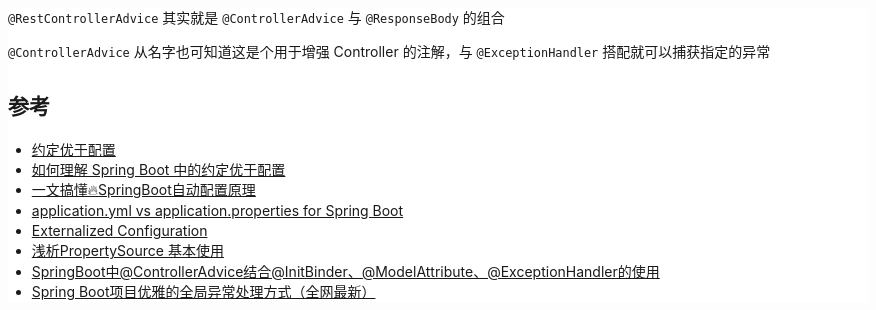 `@RestControllerAdvice` 其实就是 `@ControllerAdvice` 与 `@ResponseBody` 的组合

`@ControllerAdvice` 从名字也可知道这是个用于增强 Controller 的注解，与 `@ExceptionHandler` 搭配就可以捕获指定的异常

## 参考

- [约定优于配置](https://zh.wikipedia.org/zh-cn/%E7%BA%A6%E5%AE%9A%E4%BC%98%E4%BA%8E%E9%85%8D%E7%BD%AE)
- [如何理解 Spring Boot 中的约定优于配置](https://juejin.cn/post/7024854083223683085)
- [一文搞懂🔥SpringBoot自动配置原理](https://juejin.cn/post/7046554366068654094)
- [application.yml vs application.properties for Spring Boot](https://stackoverflow.com/questions/47462950/application-yml-vs-application-properties-for-spring-boot)
- [Externalized Configuration](https://docs.spring.io/spring-boot/reference/features/external-config.html)
- [浅析PropertySource 基本使用](https://blog.csdn.net/qq_36894974/article/details/90237628)
- [SpringBoot中@ControllerAdvice结合@InitBinder、@ModelAttribute、@ExceptionHandler的使用](https://blog.csdn.net/backbug/article/details/105317630)
- [Spring Boot项目优雅的全局异常处理方式（全网最新）](https://juejin.cn/post/6959520793063587848)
::::
What you are asked to do:
Search the entries for the word "post", then list each line that holds it.

Answer to the exercise:
- [如何理解 Spring Boot 中的约定优于配置](https://juejin.cn/post/7024854083223683085)
- [一文搞懂🔥SpringBoot自动配置原理](https://juejin.cn/post/7046554366068654094)
- [Spring Boot项目优雅的全局异常处理方式（全网最新）](https://juejin.cn/post/6959520793063587848)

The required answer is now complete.